The Government notes that despite the debate in the trial
court surrounding this instruction, the Defendants did not raise
this point of error. A party may not state one ground when
objecting to an instruction and attempt to rely on a different
ground for the objection on appeal. 9 Charles A. Wright and
Arthur Miller, § 2554 at 647; Palmer v. Hoffman, 318 U.S. 109,
119 (1943). Our review of this claim, therefore, is limited to
plain error.
19
Although subject to the interpretation now suggested by the
Defendants, it is not obvious to us that the word "chargeable" in
the present context would so confuse the jurors. Inartful as the
court's choice of words may have been, it does not rise to the
level of plain error.
4. Expansion of the Indictment
The Defendants next object that the court's instructions
regarding false entry and misapplication of funds permitted the
jury to find them guilty for acts not charged in the indictment.
First, they argue that because the indictment referred to the
Defendants as officers, directors, and shareholders only, the
court erred when it instructed the jury that the Defendants were
responsible for their actions as "officer[s], agent[s], or
employee[s] of or connected in any capacity with" the
institution. The Defendants objected to the instruction in the
district court, but they did not do so on the ground that the
instruction expanded the indictment. Thus, we review for plain
error only.
The trial court's instruction does not amount to plain
error. The court first read the indictment, referring to the
Defendants as officers, directors, and shareholders of Guaranty.
It then read the applicable statutes to the jury, both of which
apply to "officer[s], agent[s], or employee[s] of or connected in
any capacity with" the institution. 18 U.S.C. §§ 657 & 1006.
Then the court listed the elements of the offenses, repeating, as
the first element of each, the requirement that the Defendants be
20
"officer[s], agent[s] or employee[s]."
To the extent that the instructions mandated this finding,
they were unnecessary because the parties had stipulated that the
Defendants were directors of Guaranty. Though superfluous, the
instructions did not expand the indictment to allow the jury to
convict the Defendants for actions taken in a capacity other than
officer or director.
The Defendants next contest the court's charge regarding
materiality. They argue that by instructing the jury that entry
of the appraisal was material, rather than that the false
highrise statement was material, it permitted the jury to convict
them based on any false statement contained in the appraisal,
whether made by them or not. The Defendants properly objected on
these grounds in the district court.
We review a jury instruction to determine whether "'the
court's charge, as a whole, is a correct statement of the law and
whether it clearly instructs jurors as to the principles of law
applicable to the factual issues confronting them.'" United States
v. Stacey, 896 F.2d 75, 77 (5th Cir. 1990) (quoting United States
v. August, 835 F.2d 76, 77 (5th Cir. 1987)). "A trial judge is
given substantial latitude in tailoring the instructions so long as
they fairly and adequately cover the issues presented." United
States v. Pool, 660 F.2d 547, 558 (5th Cir. Unit B Nov. 1981).
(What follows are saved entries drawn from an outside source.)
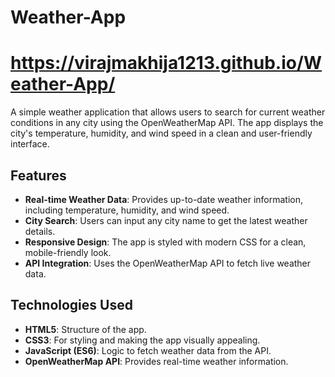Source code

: # Weather-App

# https://virajmakhija1213.github.io/Weather-App/


A simple weather application that allows users to search for current weather conditions in any city using the OpenWeatherMap API. The app displays the city's temperature, humidity, and wind speed in a clean and user-friendly interface.

## Features

- **Real-time Weather Data**: Provides up-to-date weather information, including temperature, humidity, and wind speed.
- **City Search**: Users can input any city name to get the latest weather details.
- **Responsive Design**: The app is styled with modern CSS for a clean, mobile-friendly look.
- **API Integration**: Uses the OpenWeatherMap API to fetch live weather data.

## Technologies Used

- **HTML5**: Structure of the app.
- **CSS3**: For styling and making the app visually appealing.
- **JavaScript (ES6)**: Logic to fetch weather data from the API.
- **OpenWeatherMap API**: Provides real-time weather information.
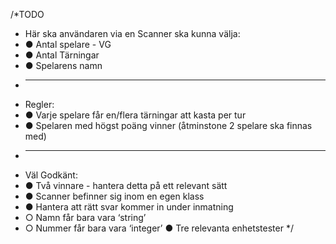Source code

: /*TODO
*  Här ska användaren via en Scanner ska kunna välja:
* ● Antal spelare - VG
* ● Antal Tärningar
* ● Spelarens namn
*  -----------------------------------------------------------------
*  Regler:
* ● Varje spelare får en/flera tärningar att kasta per tur
* ● Spelaren med högst poäng vinner (åtminstone 2
spelare ska finnas med)
*  -----------------------------------------------------------------
*  Väl Godkänt:
* ● Två vinnare - hantera detta på ett relevant sätt
* ● Scanner befinner sig inom en egen klass
* ● Hantera att rätt svar kommer in under inmatning
* ○ Namn får bara vara ‘string’
* ○ Nummer får bara vara ‘integer’
● Tre relevanta enhetstester */
            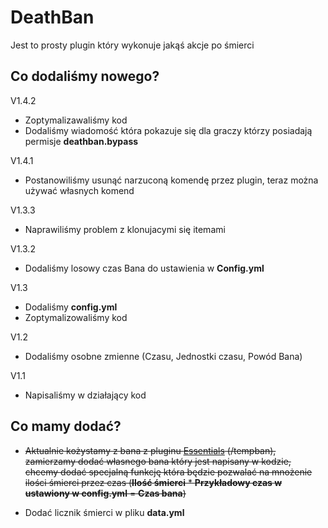 # DeathBan

  Jest to prosty plugin który wykonuje jakąś akcje po śmierci
  
## Co dodaliśmy nowego?
V1.4.2
  * Zoptymalizawaliśmy kod 
  * Dodaliśmy wiadomość która pokazuje się dla graczy którzy posiadają permisje **deathban.bypass**

V1.4.1
  * Postanowiliśmy usunąć narzuconą komendę przez plugin, teraz można używać własnych 
    komend

V1.3.3
  * Naprawiliśmy problem z klonujacymi się itemami

V1.3.2
  * Dodaliśmy losowy czas Bana do ustawienia w **Config.yml**

V1.3
  * Dodaliśmy **config.yml**
  * Zoptymalizowaliśmy kod

V1.2
  * Dodaliśmy osobne zmienne (Czasu, Jednostki czasu, Powód Bana)
  
V1.1
  * Napisaliśmy w działający kod

## Co mamy dodać?
  * ~~Aktualnie kożystamy z bana z pluginu [Essentials](#https://www.spigotmc.org/resources/essentialsx.9089/) (/tempban), 
  zamierzamy dodać własnego bana który jest napisany w kodzie, chcemy dodać specjalną funkcję która będzie pozwalać na mnożenie ilości śmierci przez czas 
  (**Ilość śmierci** * **Przykładowy czas w ustawiony w config.yml** = **Czas bana**)~~
    
  * Dodać licznik śmierci w pliku **data.yml**
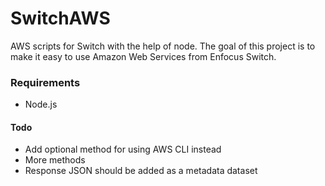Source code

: SwitchAWS
=========
AWS scripts for Switch with the help of node. The goal of this project is to make it easy to use Amazon Web Services from Enfocus Switch.

### Requirements
- Node.js

#### Todo
- Add optional method for using AWS CLI instead
- More methods
- Response JSON should be added as a metadata dataset
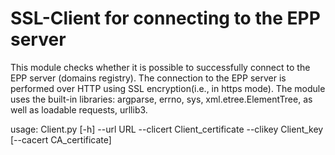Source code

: # SSL-Client for connecting to the EPP server
This module checks whether it is possible to successfully connect to
the EPP server (domains registry). The connection to the EPP server
is performed over HTTP using SSL encryption(i.e., in https mode). The module
uses the built-in libraries: argparse, errno, sys, xml.etree.ElementTree,
as well as loadable requests, urllib3.

usage: Client.py [-h] --url URL --clicert Client_certificate --clikey Client_key [--cacert CA_certificate]

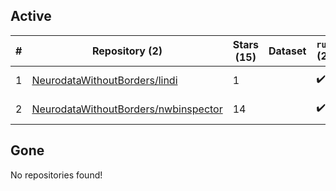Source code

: ## Active
| # | Repository (2) | Stars (15) | Dataset | `run` (2) | `containers-run` | Last Modified |
| --- | --- | --- | --- | --- | --- | --- |
| 1 | [NeurodataWithoutBorders/lindi](https://github.com/NeurodataWithoutBorders/lindi) | 1 |  | :heavy_check_mark: |  | 2024-07-13 15:13:17+00:00 |
| 2 | [NeurodataWithoutBorders/nwbinspector](https://github.com/NeurodataWithoutBorders/nwbinspector) | 14 |  | :heavy_check_mark: |  | 2024-06-19 18:27:23+00:00 |

## Gone
No repositories found!
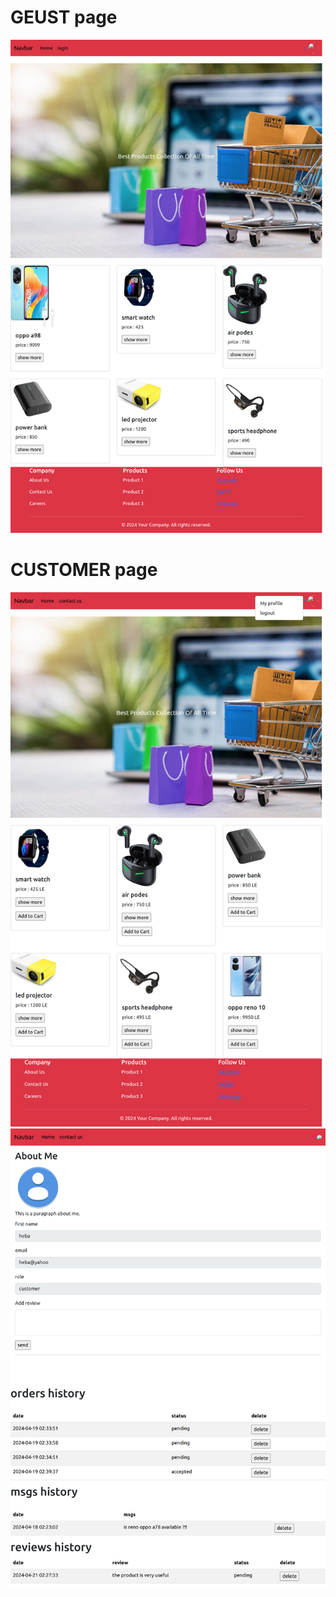 # GEUST page 
![Guest Image](./imgs/guest.png)


# CUSTOMER page
 ![customer Image](./imgs/customer.png)
 ![customer Image](./imgs/customer-myprofile.png)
The court's instruction on false entries properly advised the
jury of the charges pending against the Defendants and the elements
of those crimes. The potential for confusion arising from the
21
court's reference to materiality does not negate this finding. The
court specifically instructed that the indictment charged only the
highrise statement to Defendants. S.R. 33, p. 55. We are
satisfied, therefore, that as a whole, the instruction fairly and
adequately informed the jury of the pertinent issues.
5. Clean Funds
The Defendants finally claim that they were entitled to a
charge that if there were untainted funds in their account
sufficient to cover each of the alleged interstate transfers, then
the jury should find the Defendants not guilty of interstate
transfer of funds obtained by fraud. As the discussion above
explains, supra II. B., this requested instruction does not
accurately reflect the law.
CONCLUSION
Because counts 2 and 3 of the Defendants' indictments are
multiplicitous, we REMAND the case for dismissal of one count and
resentencing. The remaining convictions are AFFIRMED.
REMANDED WITH INSTRUCTIONS and AFFIRMED IN PART.